Pertanyaan:

Seorang wanita telah berpuasa empat hari dari enam hari puasa sunnah Syawwāl. Tapi kemudian datanglah haid di akhir Syawwāl. Sementara ia belum menyempurnakan puasa enam hari tersebut. Masih tersisa dua hari. Apakah ia dapat menyempurnakan puasa itu setelah Syawwāl? 


Jawab: 


Alhamdulillāh.


Imam Muslim meriwayatkan dalam Shahih-nya (no. 1164), dari Abū Ayyūb al-Anshariy RA, bahwa Nabi SAW bersabda, 


مَنْ صَامَ رَمَضَانَ ثُمَّ أَتْبَعَهُ سِتًّا مِنْ شَوَّالٍ كَانَ كَصِيَامِ الدَّهْرِ


Siapa yang berpuasa Ramadhan lalu mengikutinya dengan (puasa) enam hari dari Syawwāl, maka ia seperti berpuasa setahun penuh.” 


Zahir hadits menunjukkan bahwa pahala tersebut dikhususkan bagi orang yang berpuasa enam hari di bulan Syawwāl. 

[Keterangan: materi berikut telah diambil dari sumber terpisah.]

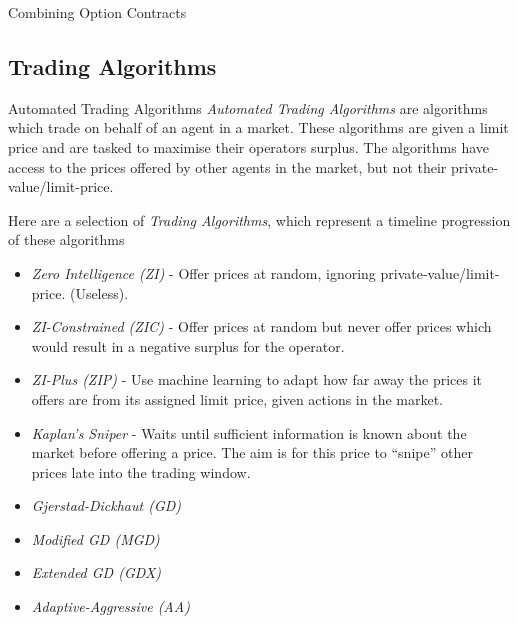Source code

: \documentclass[11pt,a4paper]{article}
\begin{document}
  \begin{remark}{Combining Option Contracts}

  \end{remark}

\subsection{Trading Algorithms} \label{sec_TradingAlgorithms}

  \begin{definition}{Automated Trading Algorithms}
    \textit{Automated Trading Algorithms} are algorithms which trade on behalf of an agent in a market. These algorithms are given a limit price and are tasked to maximise their operators surplus. The algorithms have access to the prices offered by other agents in the market, but not their private-value/limit-price.
    \par Here are a selection of \textit{Trading Algorithms}, which represent a timeline progression of these algorithms
    \begin{itemize}
      \item \textit{Zero Intelligence (ZI)} - Offer prices at random, ignoring private-value/limit-price. (Useless).
      \item \textit{ZI-Constrained (ZIC)} - Offer prices at random but never offer prices which would result in a negative surplus for the operator.
      \item \textit{ZI-Plus (ZIP)} - Use machine learning to adapt how far away the prices it offers are from its assigned limit price, given actions in the market.
      \item \textit{Kaplan's Sniper} - Waits until sufficient information is known about the market before offering a price. The aim is for this price to ``snipe'' other prices late into the trading window.
      \item \textit{Gjerstad-Dickhaut (GD)}
      \item \textit{Modified GD (MGD)}
      \item \textit{Extended GD (GDX)}
      \item \textit{Adaptive-Aggressive (AA)}
    \end{itemize}
  \end{definition}
\end{document}
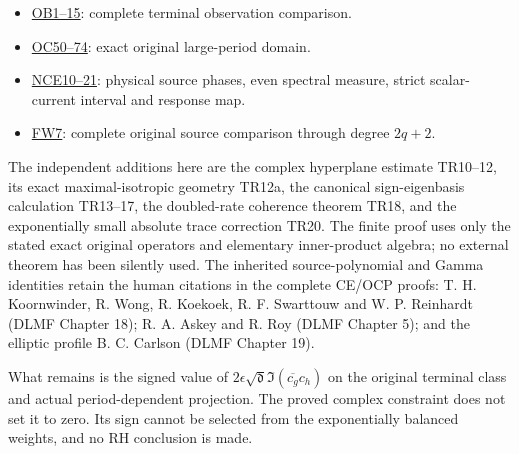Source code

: \documentclass[10pt]{article}
\begin{document}
\begin{itemize}
\tightlist
\item
  \href{https://github.com/KokunoYumeto/zeta-function-research-reader/blob/6cf5b3aa8ff395eba6b5512b28d117334da5767b/workbenches/splitzero-tandem/continuations/20260922-cutoff-profile/RETAINED_COMPLETE_PROOF_SOURCES.tex\#L127618}{OB1--15}: complete terminal observation comparison.
\item
  \href{https://github.com/KokunoYumeto/zeta-function-research-reader/blob/6cf5b3aa8ff395eba6b5512b28d117334da5767b/workbenches/splitzero-tandem/continuations/20260922-cutoff-profile/RETAINED_COMPLETE_PROOF_SOURCES.tex\#L127917}{OC50--74}: exact original large-period domain.
\item
  \href{https://github.com/KokunoYumeto/zeta-function-research-reader/blob/6cf5b3aa8ff395eba6b5512b28d117334da5767b/workbenches/splitzero-tandem/continuations/20260922-cutoff-profile/RETAINED_COMPLETE_PROOF_SOURCES.tex\#L109682}{NCE10--21}: physical source phases, even spectral measure, strict scalar-current interval and response map.
\item
  \href{https://github.com/KokunoYumeto/zeta-function-research-reader/blob/6cf5b3aa8ff395eba6b5512b28d117334da5767b/workbenches/splitzero-tandem/continuations/20260922-cutoff-profile/RETAINED_COMPLETE_PROOF_SOURCES.tex\#L120043}{FW7}: complete original source comparison through degree \(2q+2\).
\end{itemize}

The independent additions here are the complex hyperplane estimate TR10--12, its exact maximal-isotropic geometry TR12a, the canonical sign-eigenbasis calculation TR13--17, the doubled-rate coherence theorem TR18, and the exponentially small absolute trace correction TR20. The finite proof uses only the stated exact original operators and elementary inner-product algebra; no external theorem has been silently used. The inherited source-polynomial and Gamma identities retain the human citations in the complete CE/OCP proofs: T. H. Koornwinder, R. Wong, R. Koekoek, R. F. Swarttouw and W. P. Reinhardt (DLMF Chapter 18); R. A. Askey and R. Roy (DLMF Chapter 5); and the elliptic profile B. C. Carlson (DLMF Chapter 19).

What remains is the signed value of \(2\epsilon\sqrt{\mathfrak d}\Im(\overline{c_g}c_h)\) on the original terminal class and actual period-dependent projection. The proved complex constraint does not set it to zero. Its sign cannot be selected from the exponentially balanced weights, and no RH conclusion is made.
\end{document}
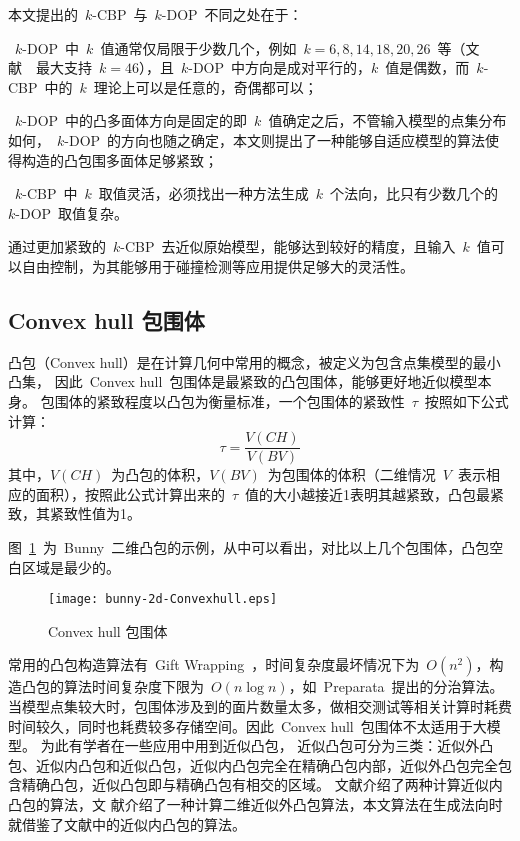 本文提出的~$k$-CBP~与~$k$-DOP~不同之处在于：\\ \indent
\begin{inparaenum}[(1)]
\item ~$k$-DOP~中~$k$~值通常仅局限于少数几个，例如~$k=6,8,14,18,20,26$~等\cite{klosowski1998efficient}（文献~~最大支持~$k=46$），且~$k$-DOP~中方向是成对平行的，$k$~值是偶数，而~$k$-CBP~中的~$k$~理论上可以是任意的，奇偶都可以；\\ \indent
\item ~$k$-DOP~中的凸多面体方向是固定的即~$k$~值确定之后，不管输入模型的点集分布如何，~$k$-DOP~的方向也随之确定，本文则提出了一种能够自适应模型的算法使得构造的凸包围多面体足够紧致；\\ \indent
\item ~$k$-CBP~中~$k$~取值灵活，必须找出一种方法生成~$k$~个法向，比只有少数几个的~$k$-DOP~取值复杂。\\ \indent
\end{inparaenum} 
通过更加紧致的~$k$-CBP~去近似原始模型，能够达到较好的精度，且输入~$k$~值可以自由控制，为其能够用于碰撞检测等应用提供足够大的灵活性。

\subsection{Convex hull 包围体}
\label{subsec:convexhull}

凸包（Convex hull）是在计算几何中常用的概念，被定义为包含点集模型的最小凸集\cite{dengcg}，
因此~Convex hull~包围体是最紧致的凸包围体，能够更好地近似模型本身。
包围体的紧致程度以凸包为衡量标准，一个包围体的紧致性~$\tau$~按照如下公式计算：
\begin{equation}
\label{equa:judge:tightness}
\tau = \frac{V(CH)}{V(BV)}
\end{equation}
其中，$V(CH)$~为凸包的体积，$V(BV)$~为包围体的体积（二维情况~$V$~表示相应的面积），按照此公式计算出来的~$\tau$~值的大小越接近1表明其越紧致，凸包最紧致，其紧致性值为1。

图~\ref{fig:convexhull-bunny}~为~Bunny~二维凸包的示例，从中可以看出，对比以上几个包围体，凸包空白区域是最少的。
\begin{figure}[H] %
  \centering
  \texttt{[image: bunny-2d-Convexhull.eps]}
  \caption{Convex hull 包围体}
  \label{fig:convexhull-bunny}
\end{figure}
常用的凸包构造算法有~Gift Wrapping~\cite{Chand1970An}，时间复杂度最坏情况下为~$O(n^2)$，构造凸包的算法时间复杂度下限为~$O(n\log n)$，如~Preparata~提出的分治算法\cite{Preparata1977}。
当模型点集较大时，包围体涉及到的面片数量太多，做相交测试等相关计算时耗费时间较久，同时也耗费较多存储空间。因此~Convex hull~包围体不太适用于大模型。
为此有学者在一些应用中用到近似凸包，
近似凸包可分为三类：近似外凸包、近似内凸包和近似凸包\cite{hossain2013constructing}，近似内凸包完全在精确凸包内部，近似外凸包完全包含精确凸包，近似凸包即与精确凸包有相交的区域。
文献介绍了两种计算近似内凸包的算法，文
献介绍了一种计算二维近似外凸包算法，本文算法在生成法向时就借鉴了文献中的近似内凸包的算法。

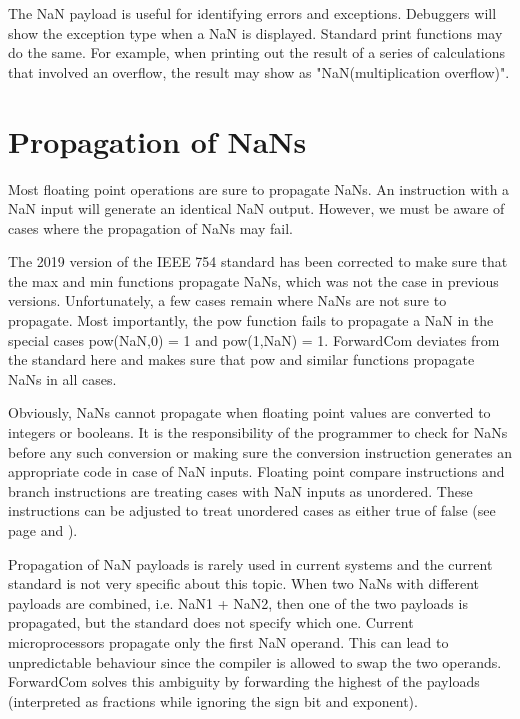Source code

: \documentclass[forwardcom.tex]{subfiles}
\begin{document}
The NaN payload is useful for identifying errors and exceptions. Debuggers will show the exception type when a NaN is displayed. Standard print functions may do the same. For example, when printing out the result of a series of calculations that involved an overflow, the result may show as "NaN(multiplication overflow)".
\vv


\section{Propagation of NaNs}
\label{nanPropagation}

Most floating point operations are sure to propagate NaNs. An instruction with a NaN input will generate an identical NaN output. However, we must be aware of cases where the propagation of NaNs may fail. 
\vv

The 2019 version of the IEEE 754 standard has been corrected to make sure that the max and min functions propagate NaNs, which was not the case in previous versions. Unfortunately, a few cases remain where NaNs are not sure to propagate. Most importantly, the pow function fails to propagate a NaN in the special cases pow(NaN,0) = 1 and pow(1,NaN) = 1. ForwardCom deviates from the standard here and makes sure that pow and similar functions propagate NaNs in all cases.
\vv

Obviously, NaNs cannot propagate when floating point values are converted to integers or booleans. It is the responsibility of the programmer to check for NaNs before any such conversion or making sure the conversion instruction generates an appropriate code in case of NaN inputs. Floating point compare instructions and branch instructions are treating cases with NaN inputs as unordered. These instructions can be adjusted to treat unordered cases as either true of false (see page \pageref{table:conditionCodesForCompareInstruction} and \pageref{table:floatCompareJumpInstructions}).
\vv

Propagation of NaN payloads is rarely used in current systems and the current standard is not very specific about this topic. When two NaNs with different payloads are combined, i.e. NaN1 + NaN2, then one of the two payloads is propagated, but the standard does not specify which one. Current microprocessors propagate only the first NaN operand. This can lead to unpredictable behaviour since the compiler is allowed to swap the two operands. ForwardCom solves this ambiguity by forwarding the highest of the payloads (interpreted as fractions while ignoring the sign bit and exponent).
\vv
\end{document}
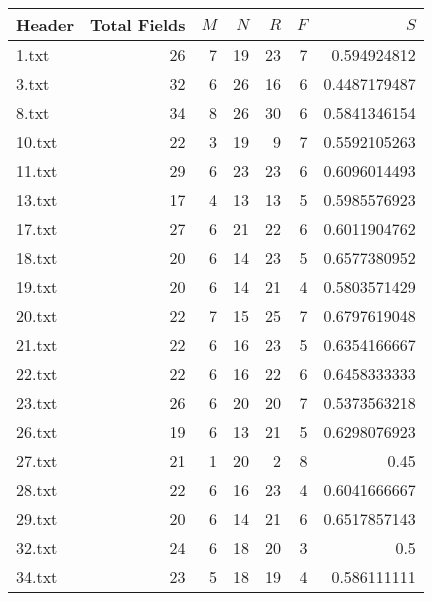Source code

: \begin{table}
\centering
\begin{tabular}{@{}lrrrrrr@{}}
\toprule
Header & Total Fields &                  $M$  & $N$  & $R$ & $F$ & $S$ \\ \midrule
1.txt  & 26           & 7                     & 19   & 23  & 7   & 0.594924812    \\
3.txt  & 32           & 6                     & 26   & 16  & 6   & 0.4487179487   \\
8.txt  & 34           & 8                     & 26   & 30  & 6   & 0.5841346154   \\
10.txt & 22           & 3                     & 19   & 9   & 7   & 0.5592105263   \\
11.txt & 29           & 6                     & 23   & 23  & 6   & 0.6096014493   \\
13.txt & 17           & 4                     & 13   & 13  & 5   & 0.5985576923   \\
17.txt & 27           & 6                     & 21   & 22  & 6   & 0.6011904762   \\
18.txt & 20           & 6                     & 14   & 23  & 5   & 0.6577380952   \\
19.txt & 20           & 6                     & 14   & 21  & 4   & 0.5803571429   \\
20.txt & 22           & 7                     & 15   & 25  & 7   & 0.6797619048   \\
21.txt & 22           & 6                     & 16   & 23  & 5   & 0.6354166667   \\
22.txt & 22           & 6                     & 16   & 22  & 6   & 0.6458333333   \\
23.txt & 26           & 6                     & 20   & 20  & 7   & 0.5373563218   \\
26.txt & 19           & 6                     & 13   & 21  & 5   & 0.6298076923   \\
27.txt & 21           & 1                     & 20   & 2   & 8   & 0.45           \\
28.txt & 22           & 6                     & 16   & 23  & 4   & 0.6041666667   \\
29.txt & 20           & 6                     & 14   & 21  & 6   & 0.6517857143   \\
32.txt & 24           & 6                     & 18   & 20  & 3   & 0.5            \\
34.txt & 23           & 5                     & 18   & 19  & 4   & 0.586111111    \\

\end{tabular}
\end{table}
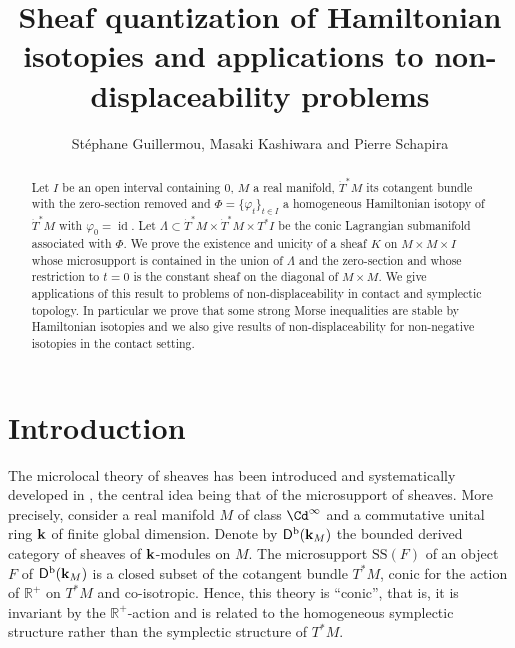\documentclass[12pt,leqno]{article}
\date{}
\theoremstyle{definition}
\newcommand{\R}{{\mathbb{R}}}
\def\phi{{\varphi}}
\newcommand{\cor}{{\bf k}}
\DeclareMathOperator{\id}{id}
\newcommand{\Der}[1][]{\mathsf{D}^{#1}}
\newcommand{\Derb}{\Der[\mathrm{b}]}
\newcommand{\SSi}{\mathrm{SS}}
\newcommand{\dT}{{\dot{T}}}
\newcommand{\dTM}{{\dT}^*M}
\numberwithin{equation}{section}
\begin{document}
\title{Sheaf quantization of Hamiltonian isotopies and applications to
non-displaceability problems}
\author{St{\'e}phane Guillermou, Masaki Kashiwara and Pierre Schapira} 
\maketitle
{}


\begin{abstract}
Let $I$ be an open interval containing $0$,
$M$ a real manifold,
$\dTM$ its cotangent bundle with the zero-section
removed and $\Phi=\{\phi_t\}_{t\in I}$ a homogeneous
Hamiltonian isotopy of $\dTM$ with $\phi_0=\id$.
Let $\Lambda\subset \dTM\times \dTM\times T^*I$ be the conic Lagrangian
submanifold associated with $\Phi$. 
We prove the existence and unicity of a sheaf $K$ on $M\times M\times I$ whose
microsupport is contained in the union of $\Lambda$ and the zero-section and
whose restriction to $t=0$ is the constant sheaf on the diagonal of  
$M\times M$.
We give applications of this result to problems of non-displaceability in
contact and symplectic topology. In particular we prove that some
strong Morse inequalities are stable by Hamiltonian isotopies and we
 also give results of non-displaceability for non-negative isotopies
in the contact setting.
\end{abstract}





\section*{Introduction}
The microlocal theory of sheaves has been introduced and systematically
developed in \cite{KS82,KS85,KS90}, the central idea being that of the
microsupport of sheaves. More precisely, consider a real manifold $M$ of class
$\Cd^\infty$ and a commutative unital ring $\cor$ of finite global dimension.
Denote by $\Derb(\cor_M)$ the bounded derived category of sheaves of
$\cor$-modules on $M$. The microsupport $\SSi(F)$ of an object $F$ of
$\Derb(\cor_M)$ is a closed subset of the cotangent bundle $T^*M$, conic for
the action of $\R^+$ on $T^*M$ and co-isotropic. Hence, this theory is
``conic'', that is, it is invariant by the $\R^+$-action and is related to the
homogeneous symplectic structure rather
than the symplectic structure of $T^*M$.
\end{document}
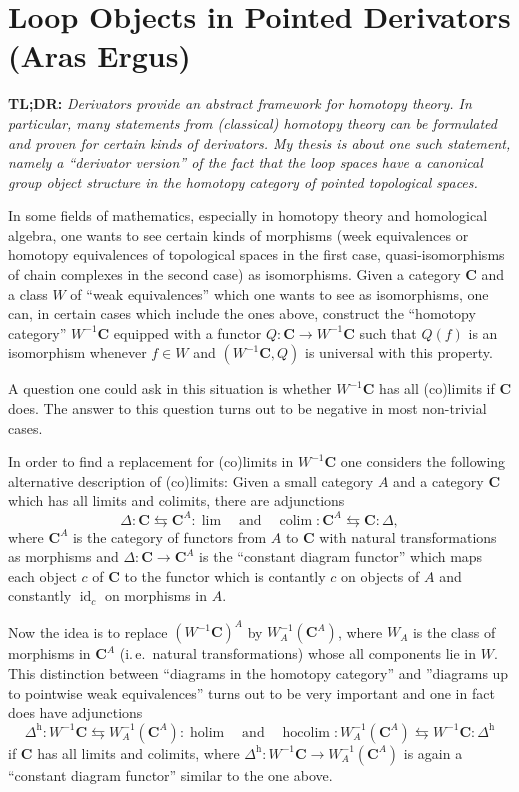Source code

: \section{Loop Objects in Pointed Derivators (Aras Ergus)}

\textbf{TL;DR:} \emph{Derivators provide an abstract framework for homotopy
theory. In particular, many statements from (classical) homotopy theory
can be formulated and proven for certain kinds of derivators. My thesis
is about one such statement, namely a ``derivator version'' of the fact that
the loop spaces have a canonical group object structure in the homotopy
category of pointed topological spaces.}

In some fields of mathematics, especially in homotopy theory and
homological algebra, one wants to see certain kinds of morphisms
(week equivalences or homotopy equivalences of topological spaces
in the first case, quasi-isomorphisms of chain complexes in the second
case) as isomorphisms. Given a category $\mathbf{C}$ and a class $W$
of ``weak equivalences'' which one wants to see as isomorphisms,
one can, in certain cases which include the ones above, construct the
``homotopy category'' $W^{-1}\mathbf{C}$ equipped with a functor
$Q \colon \mathbf{C} \to W^{-1}\mathbf{C}$ such that $Q(f)$ is
an isomorphism whenever $f \in W$ and $(W^{-1}\mathbf{C}, Q)$ is
universal with this property.

A question one could ask in this situation is whether $W^{-1}\mathbf{C}$
has all (co)limits if $\mathbf{C}$ does. The answer to this
question turns out to be negative in most non-trivial cases.

In order to find a replacement for (co)limits in $W^{-1}\mathbf{C}$
one considers the following alternative description of (co)limits:
Given a small category $A$ and a category $\mathbf{C}$ which has all limits
and colimits, there are adjunctions
\[
\Delta \colon \mathbf{C} \leftrightarrows \mathbf{C}^A \colon \lim
\quad \text{and} \quad
\operatorname{colim} \colon \mathbf{C}^A \leftrightarrows
\mathbf{C} \colon \Delta,
\]
where $\mathbf{C}^A$ is the category of functors from $A$ to $\mathbf{C}$
with natural transformations as morphisms and
$\Delta \colon \mathbf{C} \to \mathbf{C}^A$ is the ``constant diagram
functor'' which maps each object $c$ of $\mathbf{C}$ to the functor which is
contantly $c$ on objects of $A$ and constantly $\operatorname{id}_c$ on
morphisms in $A$.

Now the idea is to replace $(W^{-1}\mathbf{C})^A$ by
$W_A^{-1}(\mathbf{C}^A)$, where $W_A$ is the class of morphisms in
$\mathbf{C}^A$ (i.\,e.\ natural transformations) whose all components lie in
$W$. This distinction between ``diagrams in the homotopy category'' and
''diagrams up to pointwise weak equivalences'' turns out to be very important
and one in fact does have adjunctions
\[
\Delta^{\mathrm{h}} \colon W^{-1}\mathbf{C} \leftrightarrows
W_A^{-1}(\mathbf{C}^A) \colon \operatorname{holim}
\quad \text{and} \quad
\operatorname{hocolim} \colon W_A^{-1}(\mathbf{C}^A) \leftrightarrows
W^{-1}\mathbf{C} \colon \Delta^{\mathrm{h}}
\]
if $\mathbf{C}$ has all limits and colimits, where
$\Delta^{\mathrm{h}} \colon W^{-1}\mathbf{C} \to W_A^{-1}(\mathbf{C}^A)$ is
again a ``constant diagram functor'' similar to the one above.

Ulama berbeda pendapat tentang orang yang berpuasa enam hari dimaksud di luar bulan Syawwāl, baik karena adanya suatu udzur atau selainnya, apakah ia mendapatkan fadhīlah puasa seperti halnya pelaksanaannya di bulan Syawwāl? Dalam hal ini, ada beberapa pendapat. 


Pendapat Pertama


Sekelompok ulama madzhab Mālikiy dan sebagian Hanbaliy berpendapat bahwa fadhīlah tersebut didapatkan oleh seseorang yang berpuasa enam di bulan Syawwāl maupun setelahnya. Menurut mereka, penyebutan kata “Syawwāl” dalam hadits di atas adalah dalam konteks memberikan keringanan (taysīr). Sebab, pelaksanaan puasa enam hari setelah bulan Ramadhān (Syawwāl) lebih mudah ketimbang berpuasa setelah Syawwāl.


Al-`Adawiy berkata dalam Hasyiyah-nya terhadap Syarh al-Khurasyiy (vol. II, hlm. 243), “Sesungguhnya Pembuat Syariat mengatakan ‘dari Syawwāl’ untuk memberi keringanan dalam puasa, dan bukan untuk mengkhususkan hukumnya dengan waktu tersebut. 


“Tidak diragukan lagi bahwa berpuasa enam hari di sepuluh hari pertama bulan Dzul Hijjah adalah lebih baik, dengan mempertimbangkan apa yang diriwayatkan tentang keutamaan puasa pada waktu itu. Sebab, maksudnya telah tercapai dengan seiring keutamaan hari-hari tersebut. Bahkan, pelaksanaan puasa enam hari di bulan Dzul Qa`dah juga baik. Intinya, segala sesuatu yang semakin lama waktu pelaksanaannya maka semakin banyak pula pahalanya, karena semakin tinggi tingkat kesulitannya.” 


Dikutip dalam Tahdzīb Furūq al-Qarāfiy, karya Muhammad ibn `Aliy ibn Husayn, mufti madzhab Mālikiy di Makkah, yang dicetak bersama kitab al-Furūq (vol. II, hlm. 191), dari Ibn `Arabiy al-Mālikiy, bahwa sabda Nabi SAW: “dari Syawwāl” adalah dalam konteks permisalan. Maksudnya adalah, puasa Ramadhān setara dengan sepuluh bulan (300 hari, sepuluh kali lipatnya), sementara puasa enam hari setara dengan dua bulan (60 hari, sepuluh kali lipatnya). Ini adalah madzhab (Imam Mālik). Sekiranya puasa itu dilakukan di luar Syawwāl, maka hukumnya juga sama. Beliau berkata, “Ini adalah perspektif yang mengagumkan, maka ketahuilah.” Selesai kutipan. 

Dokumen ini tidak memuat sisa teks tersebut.